(Records from a collection)
[Start of section]
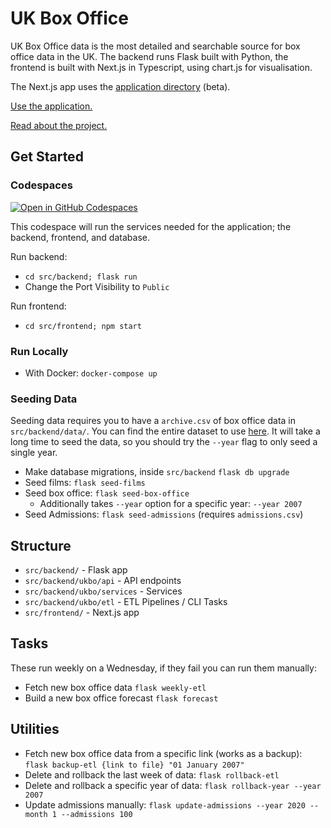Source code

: # UK Box Office

UK Box Office data is the most detailed and searchable source for box office data in the UK.
The backend runs Flask built with Python, the frontend is built with Next.js in Typescript, using chart.js for visualisation.

The Next.js app uses the [application directory](https://beta.nextjs.org/docs/getting-started) (beta).

[Use the application.](https://boxofficedata.co.uk)

[Read about the project.](https://rae.li/posts/uk-box-office-data-studio-to-flask)

## Get Started

### Codespaces

[![Open in GitHub Codespaces](https://github.com/codespaces/badge.svg)](https://github.com/codespaces/new?hide_repo_select=true&ref=main&repo=408136770)

This codespace will run the services needed for the application; the backend, frontend, and database.

Run backend:

- `cd src/backend; flask run`
- Change the Port Visibility to `Public`

Run frontend:

- `cd src/frontend; npm start`

### Run Locally

- With Docker: `docker-compose up`

### Seeding Data

Seeding data requires you to have a `archive.csv` of box office data in `src/backend/data/`.
You can find the entire dataset to use [here](https://boxofficedata.co.uk/opendata).
It will take a long time to seed the data, so you should try the `--year` flag to only seed a single year.

- Make database migrations, inside `src/backend` `flask db upgrade`
- Seed films: `flask seed-films`
- Seed box office: `flask seed-box-office`
  - Additionally takes `--year` option for a specific year: `--year 2007`
- Seed Admissions: `flask seed-admissions` (requires `admissions.csv`)

## Structure

- `src/backend/` - Flask app
- `src/backend/ukbo/api` - API endpoints
- `src/backend/ukbo/services` - Services
- `src/backend/ukbo/etl` - ETL Pipelines / CLI Tasks
- `src/frontend/` - Next.js app

## Tasks

These run weekly on a Wednesday, if they fail you can run them manually:

- Fetch new box office data `flask weekly-etl`
- Build a new box office forecast `flask forecast`

## Utilities

- Fetch new box office data from a specific link (works as a backup): `flask backup-etl {link to file} "01 January 2007"`
- Delete and rollback the last week of data: `flask rollback-etl`
- Delete and rollback a specific year of data: `flask rollback-year --year 2007`
- Update admissions manually: `flask update-admissions --year 2020 --month 1 --admissions 100`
[End of section]
- What you have to do -
Retype exactly the lines above, from the one with "This codespace will" through the one with "- Fetch new box office data from", inclusive.

- Problem solution -
This codespace will run the services needed for the application; the backend, frontend, and database.

Run backend:

- `cd src/backend; flask run`
- Change the Port Visibility to `Public`

Run frontend:

- `cd src/frontend; npm start`

### Run Locally

- With Docker: `docker-compose up`

### Seeding Data

Seeding data requires you to have a `archive.csv` of box office data in `src/backend/data/`.
You can find the entire dataset to use [here](https://boxofficedata.co.uk/opendata).
It will take a long time to seed the data, so you should try the `--year` flag to only seed a single year.

- Make database migrations, inside `src/backend` `flask db upgrade`
- Seed films: `flask seed-films`
- Seed box office: `flask seed-box-office`
  - Additionally takes `--year` option for a specific year: `--year 2007`
- Seed Admissions: `flask seed-admissions` (requires `admissions.csv`)

## Structure

- `src/backend/` - Flask app
- `src/backend/ukbo/api` - API endpoints
- `src/backend/ukbo/services` - Services
- `src/backend/ukbo/etl` - ETL Pipelines / CLI Tasks
- `src/frontend/` - Next.js app

## Tasks

These run weekly on a Wednesday, if they fail you can run them manually:

- Fetch new box office data `flask weekly-etl`
- Build a new box office forecast `flask forecast`

## Utilities

- Fetch new box office data from a specific link (works as a backup): `flask backup-etl {link to file} "01 January 2007"`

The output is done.